Analysons maintenant la reconstruction des faits concernant la création et la publication de Madame Bovary que Du Camp nous a laissée dans ses Souvenirs littéraires, en la comparant avec les lettres écrites à Flaubert pendant cette période.

Glissons sur l’affirmation inexacte que « Flaubert employa trois années à écrire Madame Bovary » (17), affirmation qu’il répète à la page suivante, puisque Du Camp savait que le roman avait été commencé en septembre 1851 ; encore une fois, sa bonne mémoire, tant vantée (18), pourrait lui avoir fait défaut.

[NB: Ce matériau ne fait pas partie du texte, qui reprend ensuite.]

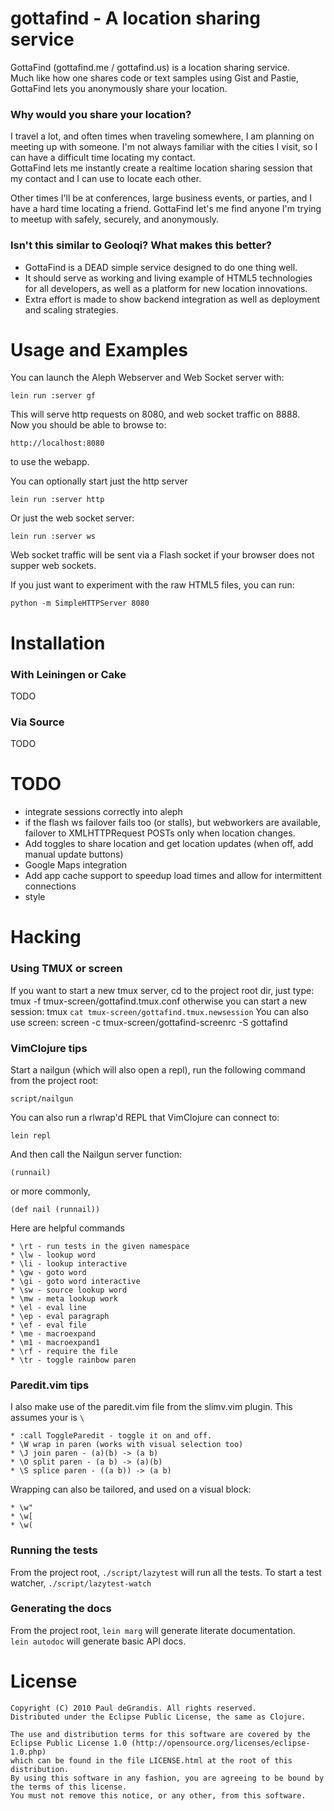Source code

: 
gottafind - A location sharing service
======================================
GottaFind (gottafind.me / gottafind.us) is a location sharing service.  
Much like how one shares code or text samples using Gist and Pastie, GottaFind lets you anonymously share your location.

### Why would you share your location?
I travel a lot, and often times when traveling somewhere, I am planning on meeting up with someone. 
I'm not always familiar with the cities I visit, so I can have a difficult time locating my contact.  
GottaFind lets me instantly create a realtime location sharing session that my contact and I can use to locate each other.  

Other times I'll be at conferences, large business events, or parties, and I have a hard time locating a friend. 
GottaFind let's me find anyone I'm trying to meetup with safely, securely, and anonymously.

### Isn't this similar to Geoloqi?  What makes this better?

* GottaFind is a DEAD simple service designed to do one thing well.
* It should serve as working and living example of HTML5 technologies for all developers,
as well as a platform for new location innovations.
* Extra effort is made to show backend integration as well as deployment and scaling strategies.


Usage and Examples
==================
You can launch the Aleph Webserver and Web Socket server with:
      
    lein run :server gf

This will serve http requests on 8080, and web socket traffic on 8888.  
Now you should be able to browse to:

    http://localhost:8080

to use the webapp.  

You can optionally start just the http server
      
    lein run :server http

Or just the web socket server:
      
    lein run :server ws

Web socket traffic will be sent via a Flash socket if your browser does not supper web sockets.

If you just want to experiment with the raw HTML5 files, you can run:

    python -m SimpleHTTPServer 8080

Installation
============
### With Leiningen or Cake

TODO

### Via Source

TODO


TODO
====

* integrate sessions correctly into aleph
* if the flash ws failover fails too (or stalls), but webworkers are available, failover to XMLHTTPRequest POSTs only when location changes.
* Add toggles to share location and get location updates (when off, add manual update buttons)
* Google Maps integration
* Add app cache support to speedup load times and allow for intermittent connections
* style


Hacking
=======

### Using TMUX or screen

If you want to start a new tmux server, cd to the project root dir, just type:
    tmux -f tmux-screen/gottafind.tmux.conf
otherwise you can start a new session:
    tmux `cat tmux-screen/gottafind.tmux.newsession`
You can also use screen:
    screen -c tmux-screen/gottafind-screenrc -S gottafind


### VimClojure tips

Start a nailgun (which will also open a repl),
run the following command from the project root:

    script/nailgun

You can also run a rlwrap'd REPL that VimClojure can connect to:

    lein repl

And then call the Nailgun server function:

    (runnail)

or more commonly,

    (def nail (runnail))

Here are helpful commands

    * \rt - run tests in the given namespace
    * \lw - lookup word
    * \li - lookup interactive
    * \gw - goto word
    * \gi - goto word interactive
    * \sw - source lookup word
    * \mw - meta lookup work
    * \el - eval line
    * \ep - eval paragraph
    * \ef - eval file
    * \me - macroexpand
    * \m1 - macroexpand1
    * \rf - require the file
    * \tr - toggle rainbow paren

### Paredit.vim tips

I also make use of the paredit.vim file from the slimv.vim plugin. This assumes your <leader> is `\`

    * :call ToggleParedit - toggle it on and off.
    * \W wrap in paren (works with visual selection too)
    * \J join paren - (a)(b) -> (a b)
    * \O split paren - (a b) -> (a)(b)
    * \S splice paren - ((a b)) -> (a b)

Wrapping can also be tailored, and used on a visual block:

    * \w"
    * \w[
    * \w(


### Running the tests

From the project root, `./script/lazytest` will run all the tests.
To start a test watcher, `./script/lazytest-watch`

### Generating the docs

From the project root, `lein marg` will generate literate documentation.  
`lein autodoc` will generate basic API docs.


License
=======

    Copyright (C) 2010 Paul deGrandis. All rights reserved.
    Distributed under the Eclipse Public License, the same as Clojure.
	
	The use and distribution terms for this software are covered by the 
	Eclipse Public License 1.0 (http://opensource.org/licenses/eclipse-1.0.php) 
	which can be found in the file LICENSE.html at the root of this distribution. 
	By using this software in any fashion, you are agreeing to be bound by the terms of this license. 
	You must not remove this notice, or any other, from this software.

Ce qui, au contraire, ne peut être considéré défaut de mémoire, ce sont les observations faites sur le roman. D’abord, son insistance sur l’intervention constante de Bouilhet pendant la rédaction de Madame Bovary ; les Souvenirs littéraires nous apprennent à cet égard que « toutes les pages du roman passèrent une à une sous les yeux de Bouilhet et subirent son impeccable critique » (19) Il en est de même pour Salammbô, qui aurait été écrit « sous les yeux mêmes de Bouilhet » (20).

L’impression qu’il semble donner est que, sans Bouilhet, Flaubert n’aurait pas atteint les sommets artistiques auxquels il est parvenu ; ou bien, qu’il essaie d’atténuer le poids de ses critiques sur Madame Bovary. La part de Bouilhet dans la création du roman serait considérable ; Du Camp affirme en effet : « C’est lui qui s’agitait, s’émouvait, regimbait quand l’écrivain s’égarait » et il ajoute : « Ce fait que Jamais Flaubert n’a cherché à dissimuler et dont si souvent j’ai été le témoin » (21) ; cela nous paraît fort douteux. La dernière proposition de la citation est d’une grande importance, car la sincérité de l’affirmation s’appuie entièrement sur ce témoignage direct. Nous sommes en mesure de dire aujourd’hui que ce témoignage est faux. S’il s’agit uniquement de Madame Bovary, Du Camp ne peut avoir été témoin d’aucune discussion au sujet du roman entre Flaubert et Bouilhet, puisque sa brouille avec le Normand commence au début de novembre 1851 et s’achève à la fin de 1855 ou au début de 1856, c’est-à-dire lorsque le roman venait d’être commencé d’une part et fini d’autre part. Si Du Camp veut parler également de Salammbô et de l’Éducation sentimentale , le nom de Bouilhet n’est associé à leur réaction dans aucune des lettres à Flaubert (voir numéros 66-72 et 77-129). Cela est d’ailleurs expliqué par l’activité théâtrale à laquelle Bouilhet s’était dédié presque entièrement. C’est Du Camp lui-même qui aidera ou tâchera d’aider Flaubert en lui fournissant quelques renseignements, ainsi que le montrent les lettres du 20 juin 1868 et du 19 février 1869. Si l’on considère également qu’à partir de 1861, Du Camp passe de quatre à six mois par an à Baden-Baden, on se demande comment il pouvait être « si souvent » témoin des discussions entre Flaubert et Bouilhet.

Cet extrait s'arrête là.